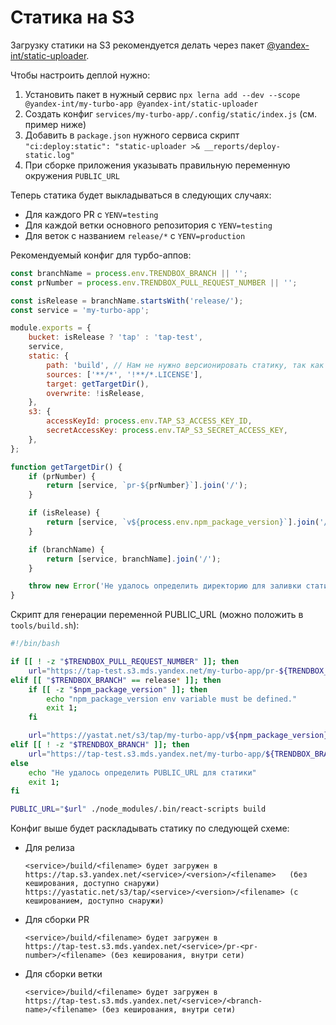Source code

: # Статика на S3

Загрузку статики на S3 рекомендуется делать через пакет [@yandex-int/static-uploader](https://github.yandex-team.ru/search-interfaces/frontend/tree/master/packages/static-uploader).

Чтобы настроить деплой нужно:

1. Установить пакет в нужный сервис `npx lerna add --dev --scope @yandex-int/my-turbo-app @yandex-int/static-uploader`
2. Создать конфиг `services/my-turbo-app/.config/static/index.js` (см. пример ниже)
3. Добавить в `package.json` нужного сервиса скрипт `"ci:deploy:static": "static-uploader >& __reports/deploy-static.log"`
4. При сборке приложения указывать правильную переменную окружения `PUBLIC_URL`

Теперь статика будет выкладываться в следующих случаях:

-   Для каждого PR с `YENV=testing`
-   Для каждой ветки основного репозитория с `YENV=testing`
-   Для веток с названием `release/*` с `YENV=production`

Рекомендуемый конфиг для турбо-аппов:

```js
const branchName = process.env.TRENDBOX_BRANCH || '';
const prNumber = process.env.TRENDBOX_PULL_REQUEST_NUMBER || '';

const isRelease = branchName.startsWith('release/');
const service = 'my-turbo-app';

module.exports = {
    bucket: isRelease ? 'tap' : 'tap-test',
    service,
    static: {
        path: 'build', // Нам не нужно версионировать статику, так как в названиях файлов есть хеш
        sources: ['**/*', '!**/*.LICENSE'],
        target: getTargetDir(),
        overwrite: !isRelease,
    },
    s3: {
        accessKeyId: process.env.TAP_S3_ACCESS_KEY_ID,
        secretAccessKey: process.env.TAP_S3_SECRET_ACCESS_KEY,
    },
};

function getTargetDir() {
    if (prNumber) {
        return [service, `pr-${prNumber}`].join('/');
    }

    if (isRelease) {
        return [service, `v${process.env.npm_package_version}`].join('/');
    }

    if (branchName) {
        return [service, branchName].join('/');
    }

    throw new Error('Не удалось определить директорию для заливки статики');
}
```

Скрипт для генерации переменной PUBLIC_URL (можно положить в `tools/build.sh`):

```bash
#!/bin/bash

if [[ ! -z "$TRENDBOX_PULL_REQUEST_NUMBER" ]]; then
    url="https://tap-test.s3.mds.yandex.net/my-turbo-app/pr-${TRENDBOX_PULL_REQUEST_NUMBER}"
elif [[ "$TRENDBOX_BRANCH" == release* ]]; then
    if [[ -z "$npm_package_version" ]]; then
        echo "npm_package_version env variable must be defined."
        exit 1;
    fi

    url="https://yastat.net/s3/tap/my-turbo-app/v${npm_package_version}"
elif [[ ! -z "$TRENDBOX_BRANCH" ]]; then
    url="https://tap-test.s3.mds.yandex.net/my-turbo-app/${TRENDBOX_BRANCH}"
else
    echo "Не удалось определить PUBLIC_URL для статики"
    exit 1;
fi

PUBLIC_URL="$url" ./node_modules/.bin/react-scripts build
```

Конфиг выше будет раскладывать статику по следующей схеме:

-   Для релиза

    ```
    <service>/build/<filename> будет загружен в
    https://tap.s3.yandex.net/<service>/<version>/<filename>   (без кеширования, доступно снаружи)
    https://yastatic.net/s3/tap/<service>/<version>/<filename> (с кешированием, доступно снаружи)
    ```

-   Для сборки PR

    ```
    <service>/build/<filename> будет загружен в
    https://tap-test.s3.mds.yandex.net/<service>/pr-<pr-number>/<filename> (без кеширования, внутри сети)
    ```

-   Для сборки ветки
    ```
    <service>/build/<filename> будет загружен в
    https://tap-test.s3.mds.yandex.net/<service>/<branch-name>/<filename> (без кеширования, внутри сети)
    ```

--*--

ABOUT THIS EXERCISE: Because pictures are not wanted, give every entry above again exactly without them.

EXERCISE SOLUTION:
Source code

: # Статика на S3

Загрузку статики на S3 рекомендуется делать через пакет [@yandex-int/static-uploader](https://github.yandex-team.ru/search-interfaces/frontend/tree/master/packages/static-uploader).

Чтобы настроить деплой нужно:

1. Установить пакет в нужный сервис `npx lerna add --dev --scope @yandex-int/my-turbo-app @yandex-int/static-uploader`
2. Создать конфиг `services/my-turbo-app/.config/static/index.js` (см. пример ниже)
3. Добавить в `package.json` нужного сервиса скрипт `"ci:deploy:static": "static-uploader >& __reports/deploy-static.log"`
4. При сборке приложения указывать правильную переменную окружения `PUBLIC_URL`

Теперь статика будет выкладываться в следующих случаях:

-   Для каждого PR с `YENV=testing`
-   Для каждой ветки основного репозитория с `YENV=testing`
-   Для веток с названием `release/*` с `YENV=production`

Рекомендуемый конфиг для турбо-аппов:

```js
const branchName = process.env.TRENDBOX_BRANCH || '';
const prNumber = process.env.TRENDBOX_PULL_REQUEST_NUMBER || '';

const isRelease = branchName.startsWith('release/');
const service = 'my-turbo-app';

module.exports = {
    bucket: isRelease ? 'tap' : 'tap-test',
    service,
    static: {
        path: 'build', // Нам не нужно версионировать статику, так как в названиях файлов есть хеш
        sources: ['**/*', '!**/*.LICENSE'],
        target: getTargetDir(),
        overwrite: !isRelease,
    },
    s3: {
        accessKeyId: process.env.TAP_S3_ACCESS_KEY_ID,
        secretAccessKey: process.env.TAP_S3_SECRET_ACCESS_KEY,
    },
};

function getTargetDir() {
    if (prNumber) {
        return [service, `pr-${prNumber}`].join('/');
    }

    if (isRelease) {
        return [service, `v${process.env.npm_package_version}`].join('/');
    }

    if (branchName) {
        return [service, branchName].join('/');
    }

    throw new Error('Не удалось определить директорию для заливки статики');
}
```

Скрипт для генерации переменной PUBLIC_URL (можно положить в `tools/build.sh`):

```bash
#!/bin/bash

if [[ ! -z "$TRENDBOX_PULL_REQUEST_NUMBER" ]]; then
    url="https://tap-test.s3.mds.yandex.net/my-turbo-app/pr-${TRENDBOX_PULL_REQUEST_NUMBER}"
elif [[ "$TRENDBOX_BRANCH" == release* ]]; then
    if [[ -z "$npm_package_version" ]]; then
        echo "npm_package_version env variable must be defined."
        exit 1;
    fi

    url="https://yastat.net/s3/tap/my-turbo-app/v${npm_package_version}"
elif [[ ! -z "$TRENDBOX_BRANCH" ]]; then
    url="https://tap-test.s3.mds.yandex.net/my-turbo-app/${TRENDBOX_BRANCH}"
else
    echo "Не удалось определить PUBLIC_URL для статики"
    exit 1;
fi

PUBLIC_URL="$url" ./node_modules/.bin/react-scripts build
```

Конфиг выше будет раскладывать статику по следующей схеме:

-   Для релиза

    ```
    <service>/build/<filename> будет загружен в
    https://tap.s3.yandex.net/<service>/<version>/<filename>   (без кеширования, доступно снаружи)
    https://yastatic.net/s3/tap/<service>/<version>/<filename> (с кешированием, доступно снаружи)
    ```

-   Для сборки PR

    ```
    <service>/build/<filename> будет загружен в
    https://tap-test.s3.mds.yandex.net/<service>/pr-<pr-number>/<filename> (без кеширования, внутри сети)
    ```

-   Для сборки ветки
    ```
    <service>/build/<filename> будет загружен в
    https://tap-test.s3.mds.yandex.net/<service>/<branch-name>/<filename> (без кеширования, внутри сети)
    ```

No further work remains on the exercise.